Mr. WHITTINGTON. Mr. Howard M. Starling, Association of Casualty and Surety Executives. Mr. Starling.
STATEMENT OF HOWARD M. STARLING, MANAGER, WASHINGTON
OFFICE, ASSOCIATION OF CASUALTY AND SURETY EXECUTIVES
Mr. STARLING. I am manager of the Washington office, Association of Casualty and Surety Executives, an organization composed of 68 stock casualty and surety companies, practically all of whom are licensed by the United States Employees' Compensation Commission to write insurance under the Longshoremen's and Harbor Workers' Act and the District of Columbia Compensation Act. We wish to submit a statement in opposition to the President's Reorganization Plan No. 2 and in support of House Concurrent Resolution No. 151.
Mr. WHITTINGTON. You object to the whole works, or just some part of it?
Mr. STARLING. We object only to the transfer of United States Employees' Compensation Commission. I may be laboring under a misapprehension, but I understood the President's plan was not subject to amendment.
Mr. WHITTINGTON. I want to know if you object to the whole works or just some part of it?
Mr. STARLING. Only section 3.
Mr. RICH. If the plan No. 2 is not in accordance with your views in one particular, it has to be rejected as a whole in order that the President may have the complaints that you register here, and if he wants to submit another plan, then he has that privilege.
Mr. STARLING. That is correct.
Mr. WHITTINGTON. If we just make one mistake in that plan, you will not think too hard of us?
Mr. STARLING. One mistake can be an awfully bad mistake sometimes.
Plan No. 2 transfers the functions of the United States Employees' Compensation Commission to the Federal Security Agency. It also makes certain other changes in the powers and functions of that agency, including abolition of the Social Security Board and the transfer of its functions to the Federal Security Administrator.
The United States Employees' Compensation Commission, largely through Deputy Commissioners, administers the Longshoremen's and Harbor Workers' Compensation Act, the District of Columbia Compensation Act, and the compensation act covering outlying defense bases. As part of its duties under these acts, it determines what employers shall be authorized to self-insure their compensation liability and what insurance companies shall be permitted to write insurance under these acts. It also administers the United States Employees' Compensation Act covering Government employees.
The plan makes no specific provision concerning the hearing of cases under the first-named acts before Deputy Commissioners and does not make clear whether such Deputy Commissioners will be retained, and if so, under whose jurisdiction they will function.
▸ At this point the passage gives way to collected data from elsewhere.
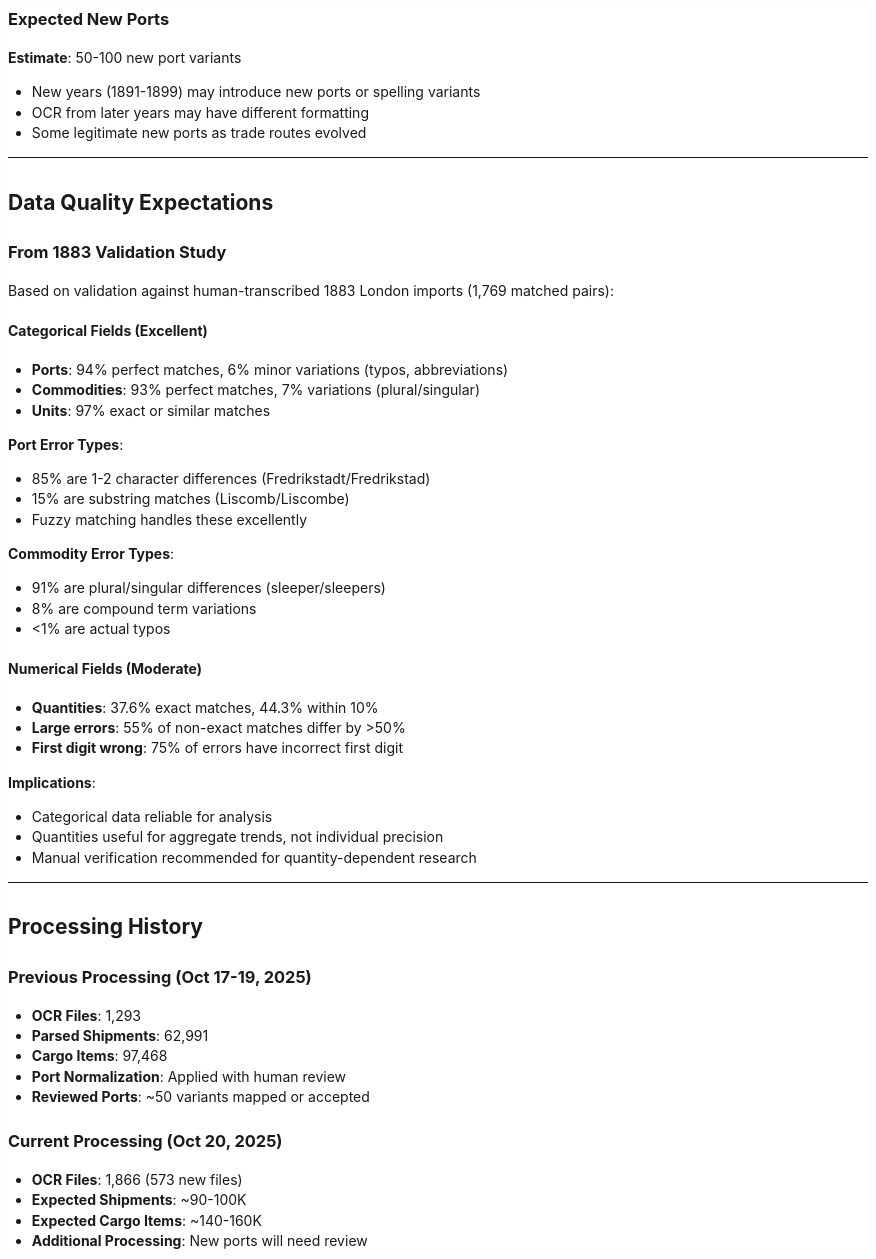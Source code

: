 ### Expected New Ports
**Estimate**: 50-100 new port variants
- New years (1891-1899) may introduce new ports or spelling variants
- OCR from later years may have different formatting
- Some legitimate new ports as trade routes evolved

---

## Data Quality Expectations

### From 1883 Validation Study

Based on validation against human-transcribed 1883 London imports (1,769 matched pairs):

#### Categorical Fields (Excellent)
- **Ports**: 94% perfect matches, 6% minor variations (typos, abbreviations)
- **Commodities**: 93% perfect matches, 7% variations (plural/singular)
- **Units**: 97% exact or similar matches

**Port Error Types**:
- 85% are 1-2 character differences (Fredrikstadt/Fredrikstad)
- 15% are substring matches (Liscomb/Liscombe)
- Fuzzy matching handles these excellently

**Commodity Error Types**:
- 91% are plural/singular differences (sleeper/sleepers)
- 8% are compound term variations
- <1% are actual typos

#### Numerical Fields (Moderate)
- **Quantities**: 37.6% exact matches, 44.3% within 10%
- **Large errors**: 55% of non-exact matches differ by >50%
- **First digit wrong**: 75% of errors have incorrect first digit

**Implications**:
- Categorical data reliable for analysis
- Quantities useful for aggregate trends, not individual precision
- Manual verification recommended for quantity-dependent research

---

## Processing History

### Previous Processing (Oct 17-19, 2025)
- **OCR Files**: 1,293
- **Parsed Shipments**: 62,991
- **Cargo Items**: 97,468
- **Port Normalization**: Applied with human review
- **Reviewed Ports**: ~50 variants mapped or accepted

### Current Processing (Oct 20, 2025)
- **OCR Files**: 1,866 (573 new files)
- **Expected Shipments**: ~90-100K
- **Expected Cargo Items**: ~140-160K
- **Additional Processing**: New ports will need review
Since the functions of the United
States Employees' Compensation Commission are transferred to the Federal Security Agency, presumably all administrative duties now carried on under the jurisdiction of the Commission would be transferred.
The Reorganization Act of 1945 gave the President broad powers to reorganize agencies of the Government, but primarily for the purpose of reducing expenditures, increasing efficiency and facilitating orderly transition from war to peace.
Plan No. 2 would be detrimental to efficiency. Compensation administration is a specialized field which requires long years of study and experience. The United States Compensation Commission created in 1916 possesses this experience and has done an eminently satisfactory job from the standpoint of the injured employee, the employer, and the insurance carrier. The Federal Security Agency, however, has performed no functions in the field of workmen's compensation. At least temporarily, confusion is bound to result in the administration of these laws during reorganization. The plan does not indicate whether deputy commissioners, before whom claims are now heard, shall be retained. Possibly, the Security Agency may wish to transfer their duties to its existing branch offices. Adjudications of claims, therefore, is bound to be delayed to the detriment of employers and employees. Whether ultimately the Federal Security Agency, which has so many other interests and no experience in this field, will be able to accomplish efficient administration of these compensation laws, may be seriously questioned.